İşte Risale-i Nur eserleri de Kur'an'a tam bir ayine olmasından, Kur'an da geçen bu mevzuları esas almış ve getirmiş olduğu mukavemetsuz izahlarla Kur'an'ın muarızlarının kafalarını onarmış ve gerek onlara, gerekse de ehl-i imana bir âb-ı hayat olmuştur.
Risale-i Nur eserleri Kur'an da bulunan elvan-ı sebayı, belağat, cezalet, fesahati kendi üzerinde tam gösterdiğinden dolayı, gücünü ve kuvvetini oradan almaktadır. Nasıl ki, Kur'an on dört asırdır mağlup edilememiş, bu sırdan dolayıdır ki, bu eserler Kur'an-ı Kerim'e tam istinad ettiğinden, Allah'ın havl ve kuvvetiyle Risale-i Nur fikirleri de mağlup edilemeyecektir. Risaleler, bin yıldan bu yana İslamiyet aleyhinde teraküm edip biriken sorulara, akli ve mantıki bir şekilde cevap vermekte muarızlarını ya ilzam veya ikna edip susturmaktadır.
Aşağıya Bediüzzaman Hazretlerine yöneltilen bir soruyu ve cevabını derc ederek mevzumuzu noktalıyoruz:
"İşittim ki, diyorlar: “Said elli bin nefer kuvvetindedir; onun için serbest bırakmıyoruz.” Ben de derim ki: Ey bedbaht ehl-i dünya! Bütün kuvvetinizle dünyaya çalıştığınız halde, neden dünyanın işini dahi bilmiyorsunuz, divane gibi hükmediyorsunuz? Eğer korkunuz şahsımdan ise, elli bin nefer değil, belki bir nefer elli defa benden ziyade işler görebilir.
Yani, odamın kapısında durup bana “Çıkmayacaksın” diyebilir. Eğer korkunuz mesleğimden ve Kur’ân’a ait dellâllığımdan ve kuvve-i mâneviye-i imaniyeden ise, elli bin nefer değil, yanlışsınız, meslek itibarıyla elli milyon kuvvetindeyim, haberiniz olsun! Çünkü, Kur’ân-ı Hakîmin kuvvetiyle, sizin dinsizleriniz dahil olduğu halde bütün Avrupa’ya meydan okuyorum. Bütün neşrettiğim envâr-ı imaniye ile, onların fünun-u müsbete ve tabiat dedikleri muhkem kal’alarını zirüzeber etmişim. Onların en büyük dinsiz feylesoflarını hayvandan aşağı düşürmüşüm.

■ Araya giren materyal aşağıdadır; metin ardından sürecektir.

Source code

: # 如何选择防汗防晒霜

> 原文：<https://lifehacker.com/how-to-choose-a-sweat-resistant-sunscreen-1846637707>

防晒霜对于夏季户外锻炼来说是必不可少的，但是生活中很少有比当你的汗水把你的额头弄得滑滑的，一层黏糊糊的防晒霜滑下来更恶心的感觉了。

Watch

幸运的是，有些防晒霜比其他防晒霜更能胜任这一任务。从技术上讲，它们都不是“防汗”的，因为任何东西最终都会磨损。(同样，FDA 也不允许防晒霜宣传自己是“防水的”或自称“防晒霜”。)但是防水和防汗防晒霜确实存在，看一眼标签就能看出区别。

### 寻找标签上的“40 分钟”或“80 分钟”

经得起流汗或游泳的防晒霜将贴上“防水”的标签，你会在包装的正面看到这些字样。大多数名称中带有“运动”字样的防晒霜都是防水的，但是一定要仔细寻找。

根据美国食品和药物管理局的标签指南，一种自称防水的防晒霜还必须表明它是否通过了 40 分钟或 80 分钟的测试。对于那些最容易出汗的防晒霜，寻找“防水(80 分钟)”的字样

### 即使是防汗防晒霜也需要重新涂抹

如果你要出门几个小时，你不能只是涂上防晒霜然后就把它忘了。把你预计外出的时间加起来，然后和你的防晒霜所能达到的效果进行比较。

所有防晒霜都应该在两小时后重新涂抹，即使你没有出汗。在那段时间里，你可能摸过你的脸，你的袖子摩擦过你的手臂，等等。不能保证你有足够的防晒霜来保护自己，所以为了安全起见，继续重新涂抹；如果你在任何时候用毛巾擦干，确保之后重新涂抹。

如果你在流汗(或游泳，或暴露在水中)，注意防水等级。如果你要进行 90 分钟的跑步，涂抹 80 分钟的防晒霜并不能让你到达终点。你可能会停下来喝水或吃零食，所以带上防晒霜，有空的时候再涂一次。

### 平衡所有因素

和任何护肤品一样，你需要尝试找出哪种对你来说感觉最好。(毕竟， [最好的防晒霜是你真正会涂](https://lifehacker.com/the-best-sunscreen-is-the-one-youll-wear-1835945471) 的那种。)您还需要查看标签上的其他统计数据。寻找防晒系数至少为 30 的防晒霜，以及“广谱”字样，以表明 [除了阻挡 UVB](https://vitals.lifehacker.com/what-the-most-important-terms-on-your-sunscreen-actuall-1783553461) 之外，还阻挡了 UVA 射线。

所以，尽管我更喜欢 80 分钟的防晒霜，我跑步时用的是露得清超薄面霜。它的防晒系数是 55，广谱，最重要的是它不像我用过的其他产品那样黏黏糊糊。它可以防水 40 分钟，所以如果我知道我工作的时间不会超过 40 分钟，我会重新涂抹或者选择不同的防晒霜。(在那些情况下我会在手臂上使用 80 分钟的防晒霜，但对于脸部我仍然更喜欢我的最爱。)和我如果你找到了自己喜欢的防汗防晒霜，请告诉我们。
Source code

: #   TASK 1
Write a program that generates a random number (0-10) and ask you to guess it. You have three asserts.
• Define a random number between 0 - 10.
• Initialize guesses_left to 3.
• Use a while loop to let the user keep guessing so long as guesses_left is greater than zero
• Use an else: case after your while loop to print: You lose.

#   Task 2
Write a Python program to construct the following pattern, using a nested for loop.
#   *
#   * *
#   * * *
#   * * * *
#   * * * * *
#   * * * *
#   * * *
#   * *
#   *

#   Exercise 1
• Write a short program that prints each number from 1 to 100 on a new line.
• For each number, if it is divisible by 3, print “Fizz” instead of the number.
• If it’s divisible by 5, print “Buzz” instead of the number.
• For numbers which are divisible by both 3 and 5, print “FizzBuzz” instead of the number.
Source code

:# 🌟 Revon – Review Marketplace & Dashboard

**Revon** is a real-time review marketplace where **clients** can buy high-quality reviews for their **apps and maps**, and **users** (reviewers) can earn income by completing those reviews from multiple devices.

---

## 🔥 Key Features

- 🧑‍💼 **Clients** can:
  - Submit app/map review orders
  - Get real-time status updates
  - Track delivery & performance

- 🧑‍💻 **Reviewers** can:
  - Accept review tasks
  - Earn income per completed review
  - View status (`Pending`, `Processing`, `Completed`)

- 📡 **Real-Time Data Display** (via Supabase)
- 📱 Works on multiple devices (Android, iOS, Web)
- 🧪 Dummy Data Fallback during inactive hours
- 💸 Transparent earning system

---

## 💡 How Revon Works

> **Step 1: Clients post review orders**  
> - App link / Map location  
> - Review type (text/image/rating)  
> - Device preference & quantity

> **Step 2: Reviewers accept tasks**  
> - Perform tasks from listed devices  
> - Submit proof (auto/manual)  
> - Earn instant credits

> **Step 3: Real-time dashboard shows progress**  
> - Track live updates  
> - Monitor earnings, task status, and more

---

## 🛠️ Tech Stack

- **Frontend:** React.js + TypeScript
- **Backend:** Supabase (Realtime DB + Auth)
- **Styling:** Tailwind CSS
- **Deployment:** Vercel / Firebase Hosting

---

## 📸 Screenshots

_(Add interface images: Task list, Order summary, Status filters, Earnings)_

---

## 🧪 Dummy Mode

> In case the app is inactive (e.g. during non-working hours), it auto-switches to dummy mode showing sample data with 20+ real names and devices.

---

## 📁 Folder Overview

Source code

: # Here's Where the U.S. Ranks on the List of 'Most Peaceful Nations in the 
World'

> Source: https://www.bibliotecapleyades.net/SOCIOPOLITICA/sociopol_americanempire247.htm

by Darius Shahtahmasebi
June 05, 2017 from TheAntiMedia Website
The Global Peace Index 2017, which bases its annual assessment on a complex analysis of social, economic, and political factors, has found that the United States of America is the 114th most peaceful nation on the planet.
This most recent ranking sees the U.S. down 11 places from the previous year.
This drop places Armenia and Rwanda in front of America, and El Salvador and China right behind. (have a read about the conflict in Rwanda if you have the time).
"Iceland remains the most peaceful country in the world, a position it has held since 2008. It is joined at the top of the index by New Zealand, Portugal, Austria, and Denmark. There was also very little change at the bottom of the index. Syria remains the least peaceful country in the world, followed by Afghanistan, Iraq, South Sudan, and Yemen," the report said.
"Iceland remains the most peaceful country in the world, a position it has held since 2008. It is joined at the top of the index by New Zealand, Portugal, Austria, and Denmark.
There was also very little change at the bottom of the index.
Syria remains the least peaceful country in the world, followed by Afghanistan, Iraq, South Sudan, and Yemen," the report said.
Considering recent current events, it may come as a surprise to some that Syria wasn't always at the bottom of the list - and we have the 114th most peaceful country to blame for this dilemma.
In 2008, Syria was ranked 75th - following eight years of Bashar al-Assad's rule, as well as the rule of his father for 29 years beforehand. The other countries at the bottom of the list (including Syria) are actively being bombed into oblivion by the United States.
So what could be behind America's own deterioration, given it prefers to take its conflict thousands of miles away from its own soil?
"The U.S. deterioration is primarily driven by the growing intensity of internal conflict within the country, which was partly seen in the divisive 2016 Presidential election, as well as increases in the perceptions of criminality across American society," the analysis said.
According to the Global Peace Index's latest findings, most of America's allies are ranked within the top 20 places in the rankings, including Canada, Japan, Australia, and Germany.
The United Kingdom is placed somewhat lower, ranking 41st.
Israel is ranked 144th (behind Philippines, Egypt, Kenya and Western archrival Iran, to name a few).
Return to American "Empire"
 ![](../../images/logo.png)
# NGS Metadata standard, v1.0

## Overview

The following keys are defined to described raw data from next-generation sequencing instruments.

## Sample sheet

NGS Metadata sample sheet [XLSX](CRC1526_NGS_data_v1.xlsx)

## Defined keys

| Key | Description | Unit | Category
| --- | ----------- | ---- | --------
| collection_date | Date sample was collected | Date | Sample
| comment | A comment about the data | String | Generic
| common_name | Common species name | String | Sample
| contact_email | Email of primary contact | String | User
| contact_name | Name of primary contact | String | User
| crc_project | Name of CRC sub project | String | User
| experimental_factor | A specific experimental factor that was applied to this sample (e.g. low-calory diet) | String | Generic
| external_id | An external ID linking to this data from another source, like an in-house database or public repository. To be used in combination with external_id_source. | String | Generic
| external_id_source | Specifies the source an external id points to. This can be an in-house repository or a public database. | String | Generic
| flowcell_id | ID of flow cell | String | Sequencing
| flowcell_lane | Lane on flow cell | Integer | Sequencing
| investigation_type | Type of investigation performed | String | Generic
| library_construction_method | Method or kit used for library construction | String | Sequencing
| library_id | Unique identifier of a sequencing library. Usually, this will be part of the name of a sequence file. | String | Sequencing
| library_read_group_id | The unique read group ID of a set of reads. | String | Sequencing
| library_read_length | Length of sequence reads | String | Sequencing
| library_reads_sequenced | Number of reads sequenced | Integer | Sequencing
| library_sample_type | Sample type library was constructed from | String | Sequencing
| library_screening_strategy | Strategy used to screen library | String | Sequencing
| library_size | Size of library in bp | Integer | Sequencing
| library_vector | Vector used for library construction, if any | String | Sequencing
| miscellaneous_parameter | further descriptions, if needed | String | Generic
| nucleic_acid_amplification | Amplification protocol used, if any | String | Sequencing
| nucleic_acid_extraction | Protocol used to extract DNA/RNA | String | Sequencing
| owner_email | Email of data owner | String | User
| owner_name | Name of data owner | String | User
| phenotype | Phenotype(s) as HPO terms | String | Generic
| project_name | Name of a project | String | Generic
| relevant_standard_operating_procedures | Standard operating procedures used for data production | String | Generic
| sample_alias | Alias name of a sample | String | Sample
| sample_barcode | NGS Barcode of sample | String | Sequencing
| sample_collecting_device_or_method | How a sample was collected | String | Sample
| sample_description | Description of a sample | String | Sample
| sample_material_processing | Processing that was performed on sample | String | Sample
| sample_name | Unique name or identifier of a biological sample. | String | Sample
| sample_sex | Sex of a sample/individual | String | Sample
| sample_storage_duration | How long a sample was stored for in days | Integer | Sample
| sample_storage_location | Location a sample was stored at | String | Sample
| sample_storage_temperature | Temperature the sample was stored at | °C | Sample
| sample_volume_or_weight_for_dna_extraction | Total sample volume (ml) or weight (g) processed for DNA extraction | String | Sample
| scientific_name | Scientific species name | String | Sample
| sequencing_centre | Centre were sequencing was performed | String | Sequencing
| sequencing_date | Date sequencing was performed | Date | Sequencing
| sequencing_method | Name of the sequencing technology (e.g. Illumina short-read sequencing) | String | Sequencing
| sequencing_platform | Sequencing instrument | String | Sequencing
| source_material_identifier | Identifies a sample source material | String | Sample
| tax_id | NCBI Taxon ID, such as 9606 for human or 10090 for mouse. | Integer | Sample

Dinsizleriniz dahi içinde bulunan bütün Avrupa toplansa, Allah’ın tevfikiyle, beni o mesleğimin bir meselesinden geri çeviremezler, inşaallah mağlûp edemezler. Madem böyledir; ben sizin dünyanıza karışmıyorum, siz de benim âhiretime karışmayınız. Karışsanız da beyhudedir!
Takdir-i Hüdâ kuvve-i bâzû ile dönmez,/ Bir şem’a ki Mevlâ yaka, üflemekle sönmez! Benim hakkımda, müstesna bir surette, pek ziyade ehl-i dünya tevehhüm edip âdetâ korkuyorlar. Bende bulunmayan ve bulunsa dahi siyasî bir kusur teşkil etmeyen ve ittihama medar olmayan şeyhlik, büyüklük, hanedan, aşiret sahibi, nüfuzlu, etbâı çok, hemşehrileriyle görüşmek, dünya ahvâliyle alâkadar olmak, hattâ siyasete girmek, hattâ muhalif olmak gibi, bende bulunmayan emirleri tahayyül ederek evhâma düşmüşler.
Hattâ hapiste ve hariçteki, yani kendilerince kàbil-i af olmayanların dahi aflarını müzakere ettikleri sırada, beni âdetâ herşeyden men ettiler. Fena ve fâni bir adamın, güzel ve bâki şöyle bir sözü var: Zulmün topu var, güllesi var, kal’ası varsa,/ Hakkın da bükülmez kolu, dönmez yüzü vardır.
Ben de derim: Ehl-i dünyanın hükmü var, şevketi var, kuvveti varsa,/Kur’ân’ın feyziyle, hâdiminde de/ Şaşırmaz ilmi, susmaz sözü vardır,/ Yanılmaz kalbi, sönmez nuru vardır. (1)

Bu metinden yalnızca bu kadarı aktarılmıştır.